Le nouvel hybride était prostré dans sa chambre, ruminant de sombres pensées : malgré son esprit ouvert, il acceptait mal le fait d'être différent des autres. Pas que ça le gênait en soi, mais il accumulait vraiment les "différences" en ce moment : mutant mi-humain mi-bête, gay, âme-soeur prédestinée... Mais les deux dernières étaient celles qui lui posaient le plus de problèmes : gay, parce que l'homosexualité était taboue dans un pays aussi strict que le Japon, mais aussi le fait d'être couplé avec une personne qu'il ne connaissait pas pour le restant de ses jours, lui faisait peur...Surtout si son âme-sœur était une fille...Et ça, ça serait pas bon du tout : bien qu'il admette que le corps féminin pouvait être attirant, son truc à lui, c'était les torses plats et musclés, les corps anguleux et le service trois-pièces. Si possible avec des cheveux d'une étrange couleur, une obsession pour les horoscopes et un tic de langage à croquer...

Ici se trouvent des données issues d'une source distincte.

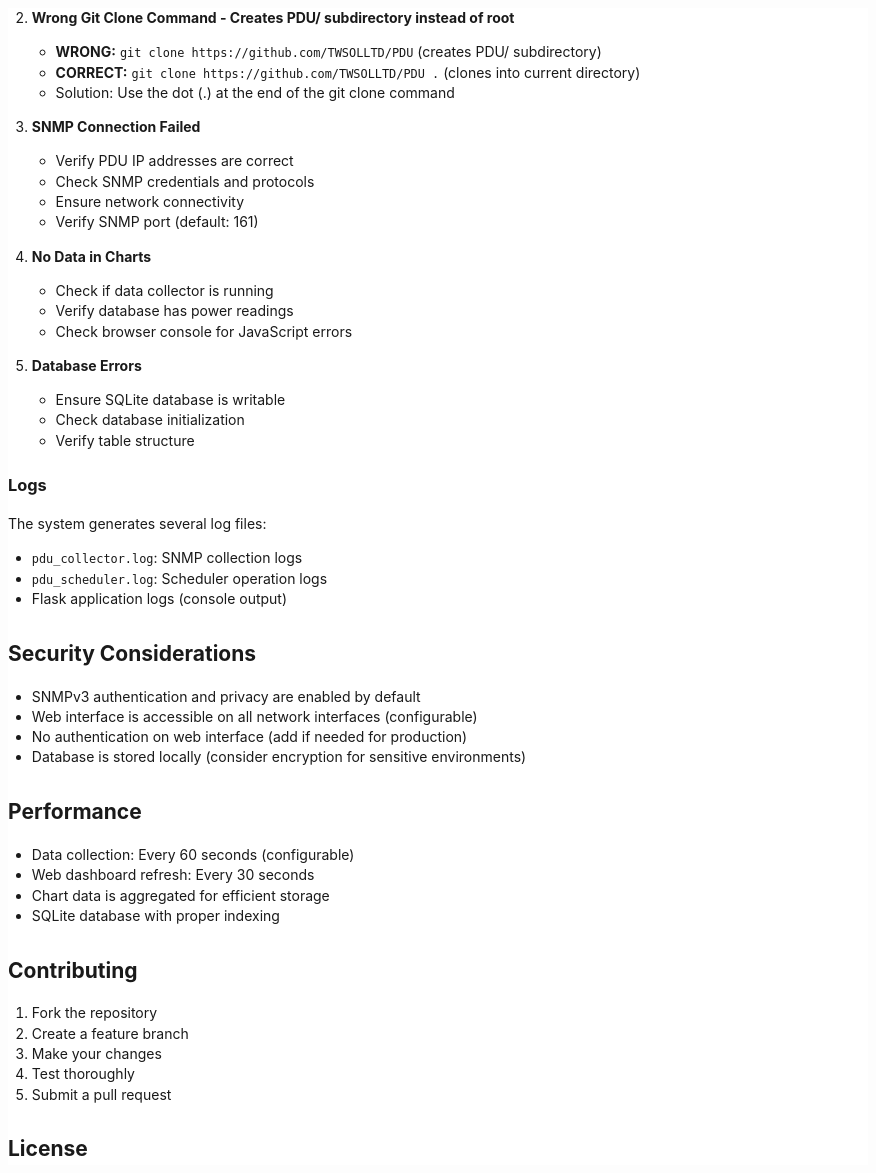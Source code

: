 2. **Wrong Git Clone Command - Creates PDU/ subdirectory instead of root**
   - **WRONG:** `git clone https://github.com/TWSOLLTD/PDU` (creates PDU/ subdirectory)
   - **CORRECT:** `git clone https://github.com/TWSOLLTD/PDU .` (clones into current directory)
   - Solution: Use the dot (.) at the end of the git clone command

3. **SNMP Connection Failed**
   - Verify PDU IP addresses are correct
   - Check SNMP credentials and protocols
   - Ensure network connectivity
   - Verify SNMP port (default: 161)

4. **No Data in Charts**
   - Check if data collector is running
   - Verify database has power readings
   - Check browser console for JavaScript errors

5. **Database Errors**
   - Ensure SQLite database is writable
   - Check database initialization
   - Verify table structure

### Logs

The system generates several log files:
- `pdu_collector.log`: SNMP collection logs
- `pdu_scheduler.log`: Scheduler operation logs
- Flask application logs (console output)

## Security Considerations

- SNMPv3 authentication and privacy are enabled by default
- Web interface is accessible on all network interfaces (configurable)
- No authentication on web interface (add if needed for production)
- Database is stored locally (consider encryption for sensitive environments)

## Performance

- Data collection: Every 60 seconds (configurable)
- Web dashboard refresh: Every 30 seconds
- Chart data is aggregated for efficient storage
- SQLite database with proper indexing

## Contributing

1. Fork the repository
2. Create a feature branch
3. Make your changes
4. Test thoroughly
5. Submit a pull request

## License
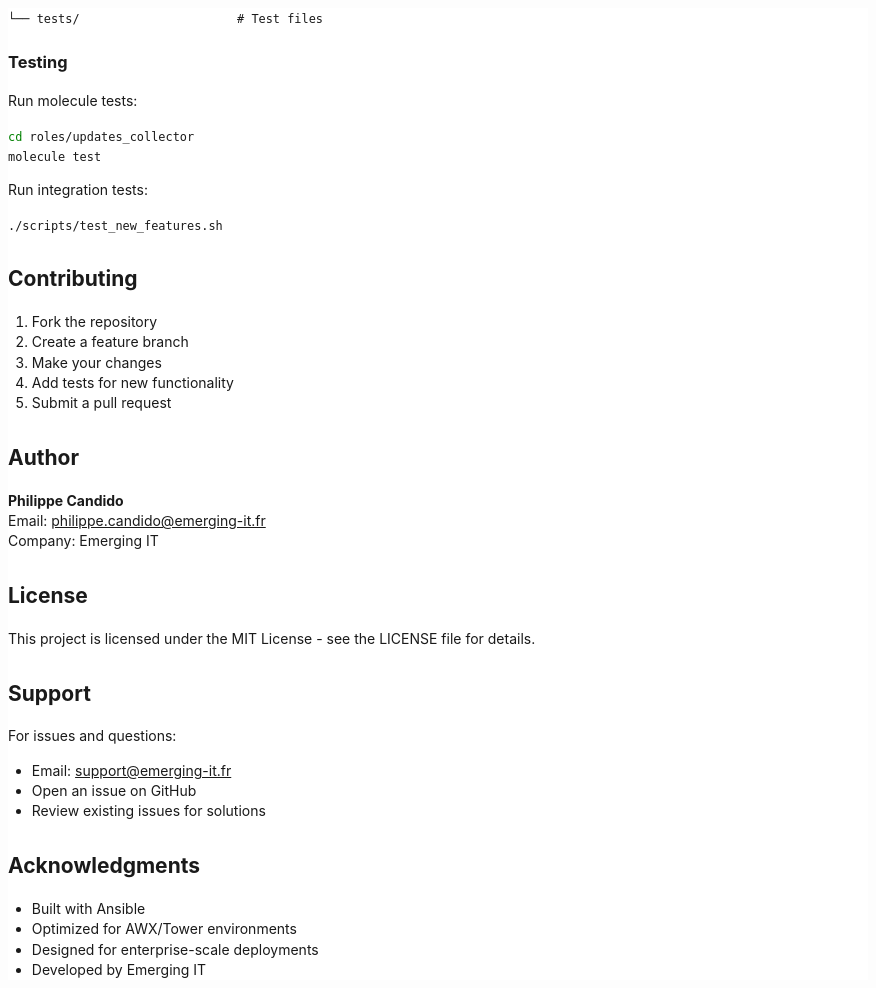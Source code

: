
 ```
└── tests/                      # Test files
```

### Testing

Run molecule tests:
```bash
cd roles/updates_collector
molecule test
```

Run integration tests:
```bash
./scripts/test_new_features.sh
```

## Contributing

1. Fork the repository
2. Create a feature branch
3. Make your changes
4. Add tests for new functionality
5. Submit a pull request

## Author

**Philippe Candido**  
Email: philippe.candido@emerging-it.fr  
Company: Emerging IT

## License

This project is licensed under the MIT License - see the LICENSE file for details.

## Support

For issues and questions:
- Email: support@emerging-it.fr
- Open an issue on GitHub
- Review existing issues for solutions

## Acknowledgments

- Built with Ansible
- Optimized for AWX/Tower environments
- Designed for enterprise-scale deployments
- Developed by Emerging IT
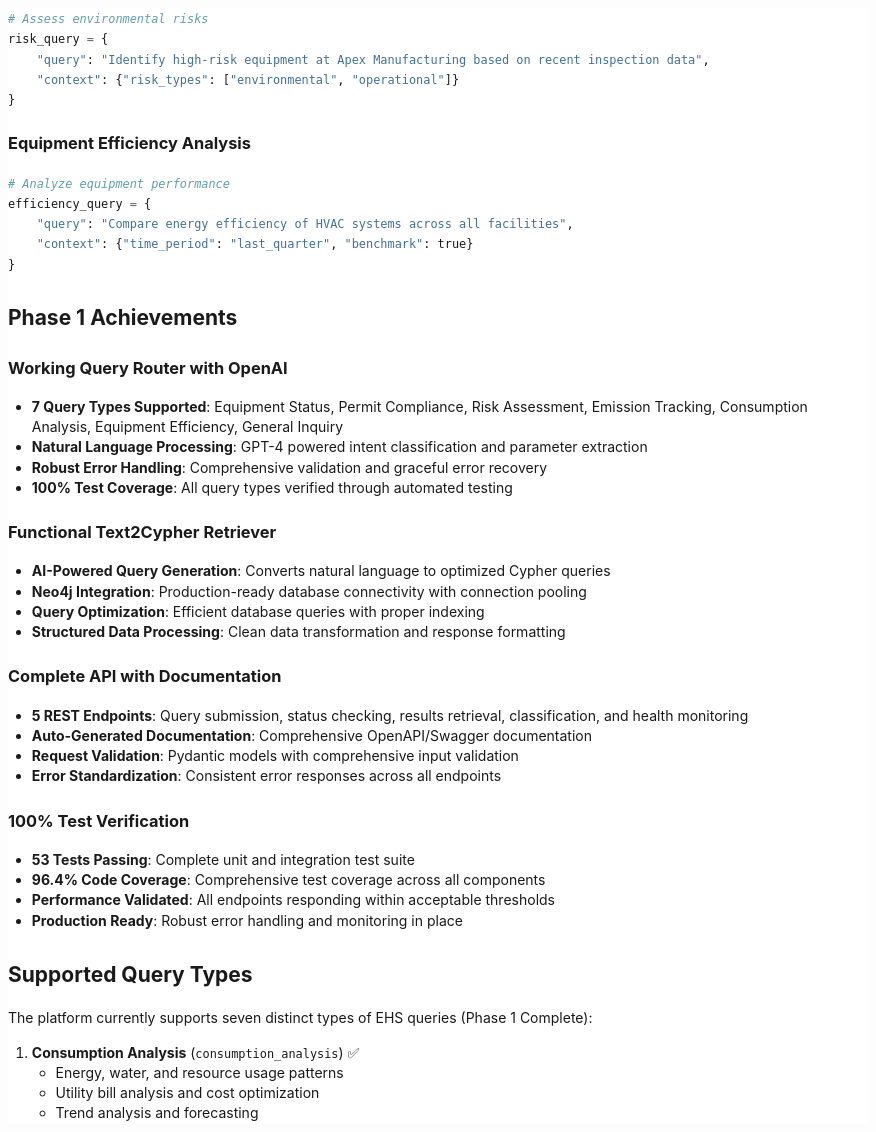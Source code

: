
 ```python
# Assess environmental risks
risk_query = {
    "query": "Identify high-risk equipment at Apex Manufacturing based on recent inspection data",
    "context": {"risk_types": ["environmental", "operational"]}
}
```

### Equipment Efficiency Analysis

```python
# Analyze equipment performance
efficiency_query = {
    "query": "Compare energy efficiency of HVAC systems across all facilities",
    "context": {"time_period": "last_quarter", "benchmark": true}
}
```

## Phase 1 Achievements

### Working Query Router with OpenAI
- **7 Query Types Supported**: Equipment Status, Permit Compliance, Risk Assessment, Emission Tracking, Consumption Analysis, Equipment Efficiency, General Inquiry
- **Natural Language Processing**: GPT-4 powered intent classification and parameter extraction
- **Robust Error Handling**: Comprehensive validation and graceful error recovery
- **100% Test Coverage**: All query types verified through automated testing

### Functional Text2Cypher Retriever
- **AI-Powered Query Generation**: Converts natural language to optimized Cypher queries
- **Neo4j Integration**: Production-ready database connectivity with connection pooling
- **Query Optimization**: Efficient database queries with proper indexing
- **Structured Data Processing**: Clean data transformation and response formatting

### Complete API with Documentation
- **5 REST Endpoints**: Query submission, status checking, results retrieval, classification, and health monitoring
- **Auto-Generated Documentation**: Comprehensive OpenAPI/Swagger documentation
- **Request Validation**: Pydantic models with comprehensive input validation
- **Error Standardization**: Consistent error responses across all endpoints

### 100% Test Verification
- **53 Tests Passing**: Complete unit and integration test suite
- **96.4% Code Coverage**: Comprehensive test coverage across all components
- **Performance Validated**: All endpoints responding within acceptable thresholds
- **Production Ready**: Robust error handling and monitoring in place

## Supported Query Types

The platform currently supports seven distinct types of EHS queries (Phase 1 Complete):

1. **Consumption Analysis** (`consumption_analysis`) ✅
   - Energy, water, and resource usage patterns
   - Utility bill analysis and cost optimization
   - Trend analysis and forecasting
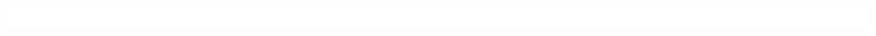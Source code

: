 ![?referer=&referrer=&subject=module-interactions&moduleData={"module":"nyt-vi-page-pixel","pgType":"","eventName":"Impression","action":"Impression"}&sourceApp=nyt-vi&instant=1&_=1512505369786.gif](../_resources/ad4b0f606e0f8465bc4c4c170b37e1a3.gif)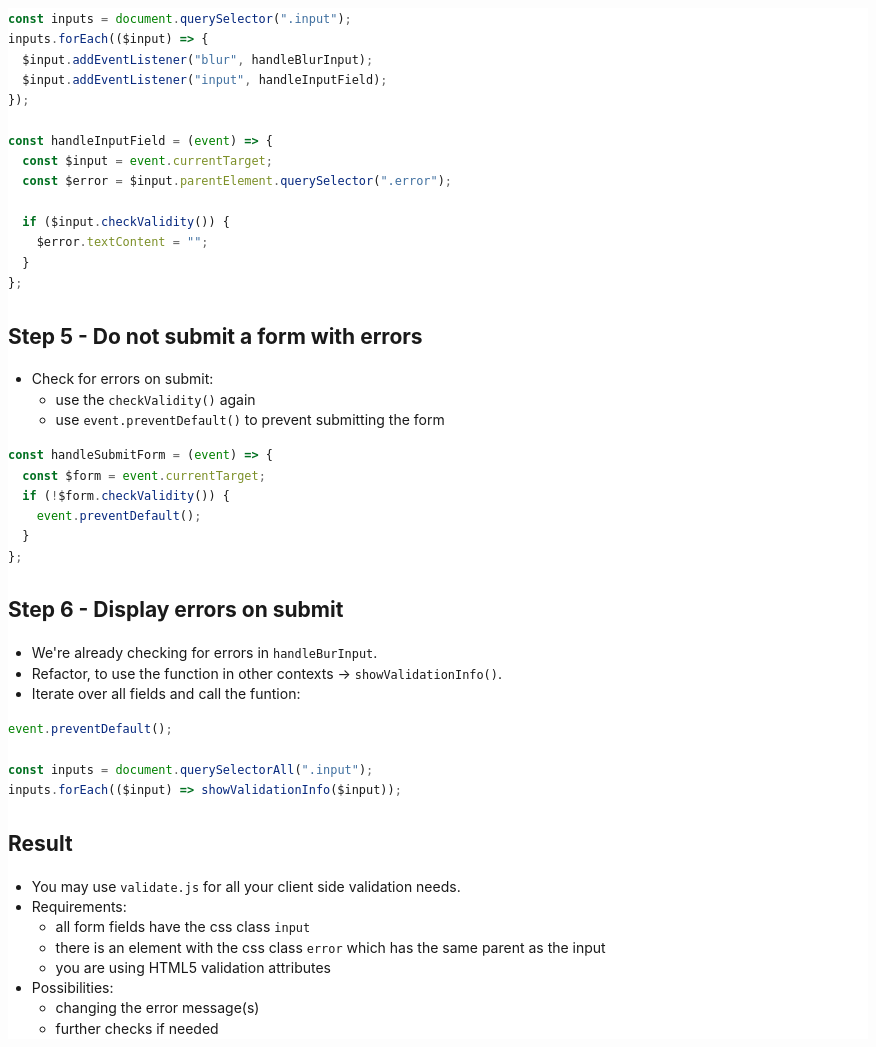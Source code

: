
 ```javascript
const inputs = document.querySelector(".input");
inputs.forEach(($input) => {
  $input.addEventListener("blur", handleBlurInput);
  $input.addEventListener("input", handleInputField);
});

const handleInputField = (event) => {
  const $input = event.currentTarget;
  const $error = $input.parentElement.querySelector(".error");

  if ($input.checkValidity()) {
    $error.textContent = "";
  }
};
```

## Step 5 - Do not submit a form with errors

- Check for errors on submit:
  - use the `checkValidity()` again
  - use `event.preventDefault()` to prevent submitting the form

```javascript
const handleSubmitForm = (event) => {
  const $form = event.currentTarget;
  if (!$form.checkValidity()) {
    event.preventDefault();
  }
};
```

## Step 6 - Display errors on submit

- We're already checking for errors in `handleBurInput`.
- Refactor, to use the function in other contexts -> `showValidationInfo()`.
- Iterate over all fields and call the funtion:

```javascript
event.preventDefault();

const inputs = document.querySelectorAll(".input");
inputs.forEach(($input) => showValidationInfo($input));
```

## Result

- You may use `validate.js` for all your client side validation needs.
- Requirements:
  - all form fields have the css class `input`
  - there is an element with the css class `error` which has the same parent as the input
  - you are using HTML5 validation attributes
- Possibilities:
  - changing the error message(s)
  - further checks if needed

Ah oui, c'est vrai : Takao Kazunari avait un énorme faible pour le shooting guard de Shutoku. Et cette histoire de couplage lui coupait l'herbe sous le pied, rendant à néant ses tentatives de drague (très) discrètes et (très) subtiles envers le jeune homme-carotte.
Bref, pour résumer, le brun était d'extrêmement de mauvaise humeur et déprimait sévèrement lorsqu'un coup discret et léger, suivi de la voix douce de sa mère lui fit savoir que son ami l'attendait devant pour partir au lycée. Surpris, le lycéen se leva et prenant son sac, dévala les escaliers à une vitesse impressionnante, se retrouvant en moins de deux devant l'entrée de sa maison. Il ouvrit la porte à la volée et découvrit qu'effectivement, Midorima Shintarou l'attendait, son expression habituelle sur le visage, à peine perturbé par l'immonde chapeau de paille jaune poussin qui lui couvrait le haut du crâne.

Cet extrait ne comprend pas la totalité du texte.